Pero el humor es desconcertantemente simple, como un entretenimiento dominical de los Polivoces, con envoltorio para intelectuales, con personajes que hacen variados papeles. Algunas estampas como las de la cárcel, los caminos rurales, la oficina del político, parecen sacadas de viñetas de Rius cuando describe al país jodido.
El maestro Damián Alcázar, siempre interesante, hace el rol de trillizos, como el ladino, aunque noble, minero fracasado, el cura amanerado con insinuaciones de pederasta, y el politicastro corrupto, que parece una réplica del célebre Juan Vargas. También se triplican y duplican Joaquín Cosío y Salvador Sánchez.
Pancho Reyes (Alfonso Herrera) es un ejecutivo en ascenso. Está casado con la bella, superficial y gastadora Mari (Ana de la Reguera), matrimonio con dos hijos. Viven como clase media alta.
Cuando se enteran de que murió el abuelo allá en la Mina La esperanza y lo menciona en el testamento, el joven codicioso regresa esperando que la dote le ayude a ascender en la escalera social. Pero su llegada al rancho, para reencontrar a su familia y hermanos a los que tenía décadas sin ver, le provocará insospechados problemas a causa de la avaricia que se despierta por el testamento, y la supuesta riqueza que será repartida.
La abuela (Angelina Peláez), una especie de Chavela Vargas deslenguada, es como la conciencia colectiva, que se encarga de enunciar las verdades incómodas y dolorosas. Completan el casting Ana Martín, Luis Fernando Peña, Leticia Huijara, Fermín Martínez, entre otros.

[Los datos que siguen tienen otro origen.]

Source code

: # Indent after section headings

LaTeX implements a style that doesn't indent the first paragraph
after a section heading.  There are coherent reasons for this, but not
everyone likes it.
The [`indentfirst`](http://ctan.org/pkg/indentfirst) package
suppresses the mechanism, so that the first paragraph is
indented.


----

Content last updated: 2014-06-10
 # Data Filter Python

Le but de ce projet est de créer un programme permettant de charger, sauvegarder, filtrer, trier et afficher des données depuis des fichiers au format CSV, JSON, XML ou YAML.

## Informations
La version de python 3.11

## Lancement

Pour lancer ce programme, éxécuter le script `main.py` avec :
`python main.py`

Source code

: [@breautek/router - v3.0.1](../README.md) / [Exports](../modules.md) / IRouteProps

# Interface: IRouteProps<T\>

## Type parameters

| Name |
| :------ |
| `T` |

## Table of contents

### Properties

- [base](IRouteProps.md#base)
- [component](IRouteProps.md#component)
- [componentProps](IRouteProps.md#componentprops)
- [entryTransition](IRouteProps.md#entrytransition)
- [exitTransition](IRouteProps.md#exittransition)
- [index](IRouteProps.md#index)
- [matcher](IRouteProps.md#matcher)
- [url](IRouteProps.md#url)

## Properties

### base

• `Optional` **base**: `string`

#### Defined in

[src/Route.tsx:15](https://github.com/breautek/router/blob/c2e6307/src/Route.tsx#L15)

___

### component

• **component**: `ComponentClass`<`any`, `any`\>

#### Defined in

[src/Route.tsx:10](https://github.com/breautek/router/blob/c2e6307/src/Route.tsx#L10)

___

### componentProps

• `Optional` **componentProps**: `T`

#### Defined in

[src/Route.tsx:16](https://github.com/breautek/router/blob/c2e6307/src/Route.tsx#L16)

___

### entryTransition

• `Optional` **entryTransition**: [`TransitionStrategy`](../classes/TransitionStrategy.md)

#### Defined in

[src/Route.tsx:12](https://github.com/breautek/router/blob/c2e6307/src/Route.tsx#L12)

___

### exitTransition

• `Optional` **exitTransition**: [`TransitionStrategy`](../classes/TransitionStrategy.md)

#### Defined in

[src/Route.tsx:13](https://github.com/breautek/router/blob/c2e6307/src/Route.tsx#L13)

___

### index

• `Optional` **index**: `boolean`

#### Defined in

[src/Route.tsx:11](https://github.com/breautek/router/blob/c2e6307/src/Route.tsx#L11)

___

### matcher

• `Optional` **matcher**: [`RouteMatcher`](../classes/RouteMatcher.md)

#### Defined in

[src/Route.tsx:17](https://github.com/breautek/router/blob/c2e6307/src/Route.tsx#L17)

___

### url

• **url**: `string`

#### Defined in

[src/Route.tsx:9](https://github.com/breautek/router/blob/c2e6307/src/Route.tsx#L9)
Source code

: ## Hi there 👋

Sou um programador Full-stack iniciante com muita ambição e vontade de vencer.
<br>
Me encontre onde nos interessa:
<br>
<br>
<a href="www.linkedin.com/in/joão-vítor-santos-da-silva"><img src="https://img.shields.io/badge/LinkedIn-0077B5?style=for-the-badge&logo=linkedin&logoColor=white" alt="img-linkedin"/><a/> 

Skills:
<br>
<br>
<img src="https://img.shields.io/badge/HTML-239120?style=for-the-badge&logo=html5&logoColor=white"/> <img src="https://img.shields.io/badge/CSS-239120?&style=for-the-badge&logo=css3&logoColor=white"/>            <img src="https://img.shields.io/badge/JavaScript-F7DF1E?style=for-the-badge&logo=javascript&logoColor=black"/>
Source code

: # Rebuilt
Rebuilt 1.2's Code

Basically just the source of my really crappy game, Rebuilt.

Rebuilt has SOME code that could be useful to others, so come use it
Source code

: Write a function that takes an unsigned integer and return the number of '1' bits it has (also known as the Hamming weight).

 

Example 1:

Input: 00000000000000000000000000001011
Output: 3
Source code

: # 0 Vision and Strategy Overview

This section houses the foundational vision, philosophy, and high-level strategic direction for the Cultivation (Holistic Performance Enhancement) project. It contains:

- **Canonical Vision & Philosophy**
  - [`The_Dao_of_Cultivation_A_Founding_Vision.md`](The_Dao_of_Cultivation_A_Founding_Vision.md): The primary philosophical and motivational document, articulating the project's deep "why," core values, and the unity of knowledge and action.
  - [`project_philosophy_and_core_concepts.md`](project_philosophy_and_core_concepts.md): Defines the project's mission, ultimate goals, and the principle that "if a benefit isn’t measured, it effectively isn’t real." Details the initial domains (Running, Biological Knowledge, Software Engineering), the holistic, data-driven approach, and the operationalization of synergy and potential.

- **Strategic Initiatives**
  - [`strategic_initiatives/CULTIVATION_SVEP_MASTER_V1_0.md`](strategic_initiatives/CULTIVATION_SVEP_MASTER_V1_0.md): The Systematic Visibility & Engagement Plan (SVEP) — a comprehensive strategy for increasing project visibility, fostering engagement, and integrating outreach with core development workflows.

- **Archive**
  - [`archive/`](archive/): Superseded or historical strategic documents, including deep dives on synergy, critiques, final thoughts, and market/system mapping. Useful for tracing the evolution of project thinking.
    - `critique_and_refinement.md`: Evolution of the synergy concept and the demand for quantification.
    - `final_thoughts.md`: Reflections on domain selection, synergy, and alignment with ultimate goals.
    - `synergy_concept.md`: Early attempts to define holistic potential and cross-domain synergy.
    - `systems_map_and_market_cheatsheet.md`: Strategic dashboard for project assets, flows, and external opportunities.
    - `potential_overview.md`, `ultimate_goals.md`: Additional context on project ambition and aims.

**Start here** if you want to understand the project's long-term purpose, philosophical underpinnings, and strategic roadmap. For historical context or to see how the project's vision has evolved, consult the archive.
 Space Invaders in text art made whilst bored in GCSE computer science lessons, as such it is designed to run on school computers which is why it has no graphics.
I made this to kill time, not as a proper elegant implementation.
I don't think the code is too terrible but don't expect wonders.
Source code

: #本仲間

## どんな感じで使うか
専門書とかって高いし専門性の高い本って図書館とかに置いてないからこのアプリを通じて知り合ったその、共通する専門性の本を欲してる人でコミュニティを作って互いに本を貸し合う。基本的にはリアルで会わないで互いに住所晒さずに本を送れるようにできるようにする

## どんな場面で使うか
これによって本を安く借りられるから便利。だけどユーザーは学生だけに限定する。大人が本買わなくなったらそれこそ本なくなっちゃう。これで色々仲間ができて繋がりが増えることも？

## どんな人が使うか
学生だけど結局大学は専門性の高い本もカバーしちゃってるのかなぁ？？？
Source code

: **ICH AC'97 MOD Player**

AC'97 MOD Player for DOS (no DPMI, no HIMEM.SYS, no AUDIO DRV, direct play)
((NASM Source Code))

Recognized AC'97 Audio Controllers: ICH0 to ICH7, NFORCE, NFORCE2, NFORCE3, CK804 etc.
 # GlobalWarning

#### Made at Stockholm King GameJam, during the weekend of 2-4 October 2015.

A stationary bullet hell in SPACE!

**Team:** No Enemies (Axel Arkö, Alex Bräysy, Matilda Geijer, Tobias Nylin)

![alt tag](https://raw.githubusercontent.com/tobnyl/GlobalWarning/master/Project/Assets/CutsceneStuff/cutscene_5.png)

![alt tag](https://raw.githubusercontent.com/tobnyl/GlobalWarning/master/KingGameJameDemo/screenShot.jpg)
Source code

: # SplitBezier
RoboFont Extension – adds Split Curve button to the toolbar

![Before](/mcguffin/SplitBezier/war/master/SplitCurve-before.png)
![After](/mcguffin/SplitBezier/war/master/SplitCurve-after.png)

Jaime Sampietro, guionista de los últimos trabajos de Estrada, debe respaldarse en sobresaltos deshonestos, pues pone a Pancho en situaciones extremas que resulta que son escapadas oníricas, con alusiones buñuelianas de la última cena de los desharrapados. Porque la historia se queda atrapada en su reducida premisa.
A partir del segundo acto la narrativa se cicla y se hace repetitiva. Los visitantes citadinos tienen que adaptarse a los modos de una familia numerosa y gorrona, en la que se cumplen todos los lugares comunes de una prole que crece desordenada, que encarga chilpayates sin planificación y que vive al día, con frijoles y lo que caiga. Su moralidad es ambigua, pues pueden ceder a su pareja para que pague un favor con las delicias del cuerpo.
Ah, pero al momento de la celebración, incitados por cualquier alteración venturosa de la rutina, gastan hasta lo que no tienen. Dios proveerá luego de la pachanga.
La cinta termina exhausta, con varios finales, como si batallaran para encontrar el momento de cerrar la cortina. Entre las fatigas de Pancho por buscar el potosí extraviado, la resolución se va alargando, dando trompicones, anticlimática hasta que por fin de cierra el círculo, con una trasnacional que es la que termina explotando al país y a sus incautos habitantes, y la materialización de la peor de las pesadillas del joven progre, que entra en la azarosa rueda de la fortuna de la vida.
Quedan, al final de ¡Que viva México!, una carcajada sarcástica, y un mural en el que están plasmadas las desgracias y los vicios de los compatriotas cruelmente retratados por un excelente contador de historias, como Luis Estrada, que se quedó corto de guion.